-- SUPPLIED INFORMATION follows --

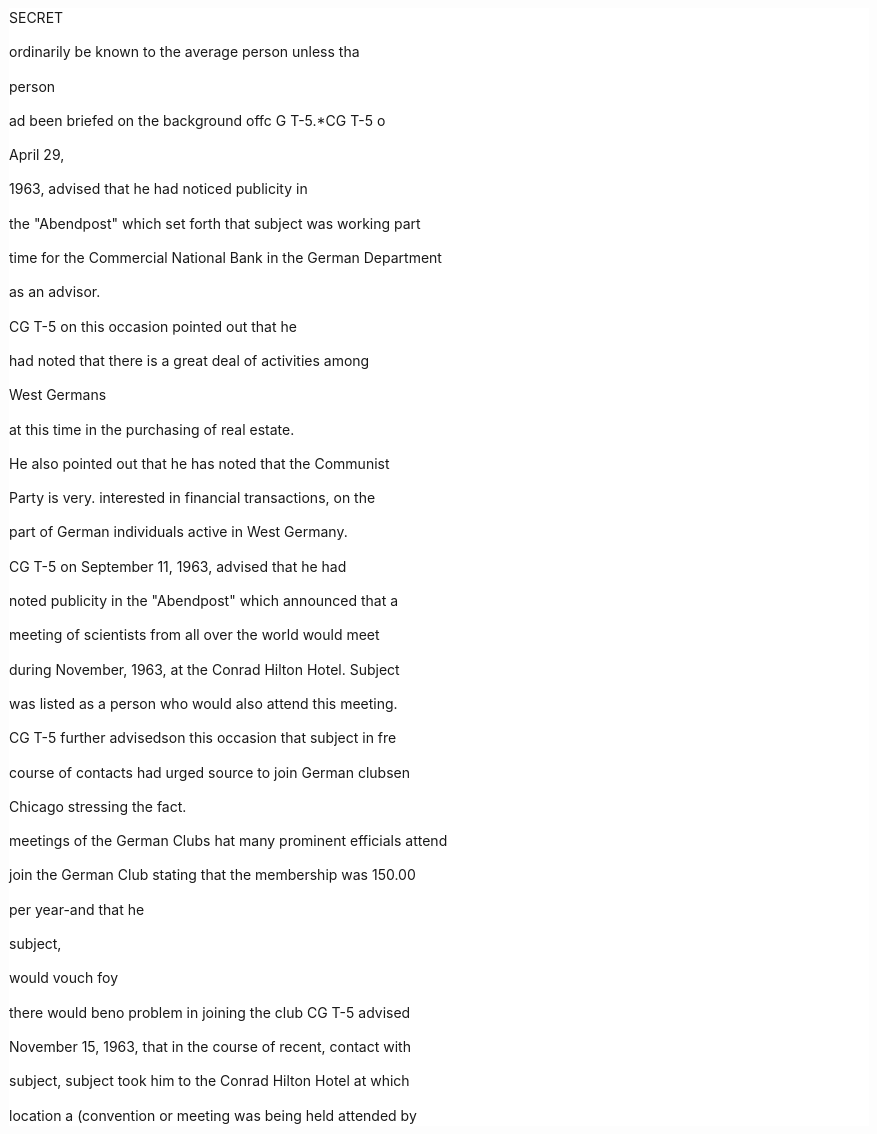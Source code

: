 SECRET

ordinarily be known to the average person unless tha

person

ad been briefed on the background offc G T-5.*CG T-5 o

April 29,

1963, advised that he had noticed publicity in

the "Abendpost" which set forth that subject was working part

time for the Commercial National Bank in the German Department

as an advisor.

CG T-5 on this occasion pointed out that he

had noted that there is a great deal of activities among

West Germans

at this time in the purchasing of real estate.

He also pointed out that he has noted that the Communist

Party is very. interested in financial transactions, on the

part of German individuals active in West Germany.

CG T-5 on September 11, 1963, advised that he had

noted publicity in the "Abendpost" which announced that a

meeting of scientists from all over the world would meet

during November, 1963, at the Conrad Hilton Hotel. Subject

was listed as a person who would also attend this meeting.

CG T-5 further advisedson this occasion that subject in fre

course of contacts had urged source to join German clubsen

Chicago stressing the fact.

meetings of the German Clubs hat many prominent efficials attend

join the German Club stating that the membership was 150.00

per year-and that he

subject,

would vouch foy

there would beno problem in joining the club CG T-5 advised

November 15, 1963, that in the course of recent, contact with

subject, subject took him to the Conrad Hilton Hotel at which

location a (convention or meeting was being held attended by
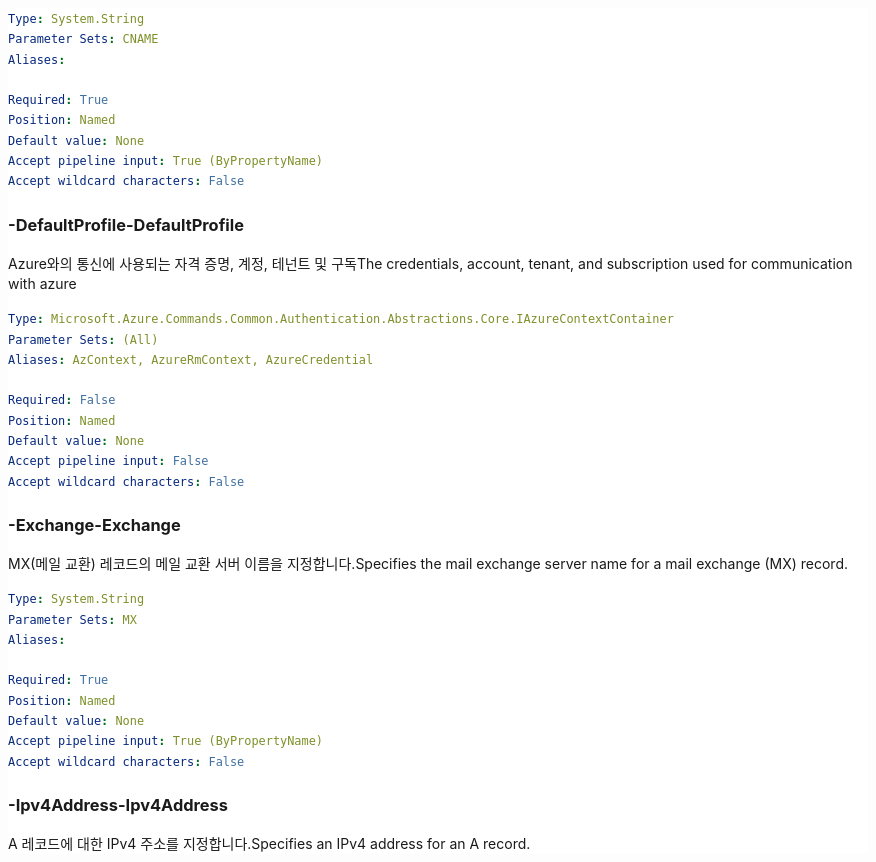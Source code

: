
 ```yaml
Type: System.String
Parameter Sets: CNAME
Aliases:

Required: True
Position: Named
Default value: None
Accept pipeline input: True (ByPropertyName)
Accept wildcard characters: False
```

### <span data-ttu-id="b8033-149">-DefaultProfile</span><span class="sxs-lookup"><span data-stu-id="b8033-149">-DefaultProfile</span></span>
<span data-ttu-id="b8033-150">Azure와의 통신에 사용되는 자격 증명, 계정, 테넌트 및 구독</span><span class="sxs-lookup"><span data-stu-id="b8033-150">The credentials, account, tenant, and subscription used for communication with azure</span></span>

```yaml
Type: Microsoft.Azure.Commands.Common.Authentication.Abstractions.Core.IAzureContextContainer
Parameter Sets: (All)
Aliases: AzContext, AzureRmContext, AzureCredential

Required: False
Position: Named
Default value: None
Accept pipeline input: False
Accept wildcard characters: False
```

### <span data-ttu-id="b8033-151">-Exchange</span><span class="sxs-lookup"><span data-stu-id="b8033-151">-Exchange</span></span>
<span data-ttu-id="b8033-152">MX(메일 교환) 레코드의 메일 교환 서버 이름을 지정합니다.</span><span class="sxs-lookup"><span data-stu-id="b8033-152">Specifies the mail exchange server name for a mail exchange (MX) record.</span></span>

```yaml
Type: System.String
Parameter Sets: MX
Aliases:

Required: True
Position: Named
Default value: None
Accept pipeline input: True (ByPropertyName)
Accept wildcard characters: False
```

### <span data-ttu-id="b8033-153">-Ipv4Address</span><span class="sxs-lookup"><span data-stu-id="b8033-153">-Ipv4Address</span></span>
<span data-ttu-id="b8033-154">A 레코드에 대한 IPv4 주소를 지정합니다.</span><span class="sxs-lookup"><span data-stu-id="b8033-154">Specifies an IPv4 address for an A record.</span></span>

-- SUPPLIED INFORMATION concluded --

• ACTION ITEM:
Print the data word for word and omit the pictures.

• EXERCISE RESULT:
Source code

: SECRET

ordinarily be known to the average person unless tha

person

ad been briefed on the background offc G T-5.*CG T-5 o

April 29,

1963, advised that he had noticed publicity in

the "Abendpost" which set forth that subject was working part

time for the Commercial National Bank in the German Department

as an advisor.

CG T-5 on this occasion pointed out that he

had noted that there is a great deal of activities among

West Germans

at this time in the purchasing of real estate.

He also pointed out that he has noted that the Communist

Party is very. interested in financial transactions, on the

part of German individuals active in West Germany.

CG T-5 on September 11, 1963, advised that he had

noted publicity in the "Abendpost" which announced that a

meeting of scientists from all over the world would meet

during November, 1963, at the Conrad Hilton Hotel. Subject

was listed as a person who would also attend this meeting.

CG T-5 further advisedson this occasion that subject in fre

course of contacts had urged source to join German clubsen

Chicago stressing the fact.

meetings of the German Clubs hat many prominent efficials attend

join the German Club stating that the membership was 150.00

per year-and that he

subject,

would vouch foy

there would beno problem in joining the club CG T-5 advised

November 15, 1963, that in the course of recent, contact with

subject, subject took him to the Conrad Hilton Hotel at which

location a (convention or meeting was being held attended by
Source code

:
 ```yaml
Type: System.String
Parameter Sets: CNAME
Aliases:

Required: True
Position: Named
Default value: None
Accept pipeline input: True (ByPropertyName)
Accept wildcard characters: False
```

### <span data-ttu-id="b8033-149">-DefaultProfile</span><span class="sxs-lookup"><span data-stu-id="b8033-149">-DefaultProfile</span></span>
<span data-ttu-id="b8033-150">Azure와의 통신에 사용되는 자격 증명, 계정, 테넌트 및 구독</span><span class="sxs-lookup"><span data-stu-id="b8033-150">The credentials, account, tenant, and subscription used for communication with azure</span></span>

```yaml
Type: Microsoft.Azure.Commands.Common.Authentication.Abstractions.Core.IAzureContextContainer
Parameter Sets: (All)
Aliases: AzContext, AzureRmContext, AzureCredential

Required: False
Position: Named
Default value: None
Accept pipeline input: False
Accept wildcard characters: False
```

### <span data-ttu-id="b8033-151">-Exchange</span><span class="sxs-lookup"><span data-stu-id="b8033-151">-Exchange</span></span>
<span data-ttu-id="b8033-152">MX(메일 교환) 레코드의 메일 교환 서버 이름을 지정합니다.</span><span class="sxs-lookup"><span data-stu-id="b8033-152">Specifies the mail exchange server name for a mail exchange (MX) record.</span></span>

```yaml
Type: System.String
Parameter Sets: MX
Aliases:

Required: True
Position: Named
Default value: None
Accept pipeline input: True (ByPropertyName)
Accept wildcard characters: False
```

### <span data-ttu-id="b8033-153">-Ipv4Address</span><span class="sxs-lookup"><span data-stu-id="b8033-153">-Ipv4Address</span></span>
<span data-ttu-id="b8033-154">A 레코드에 대한 IPv4 주소를 지정합니다.</span><span class="sxs-lookup"><span data-stu-id="b8033-154">Specifies an IPv4 address for an A record.</span></span>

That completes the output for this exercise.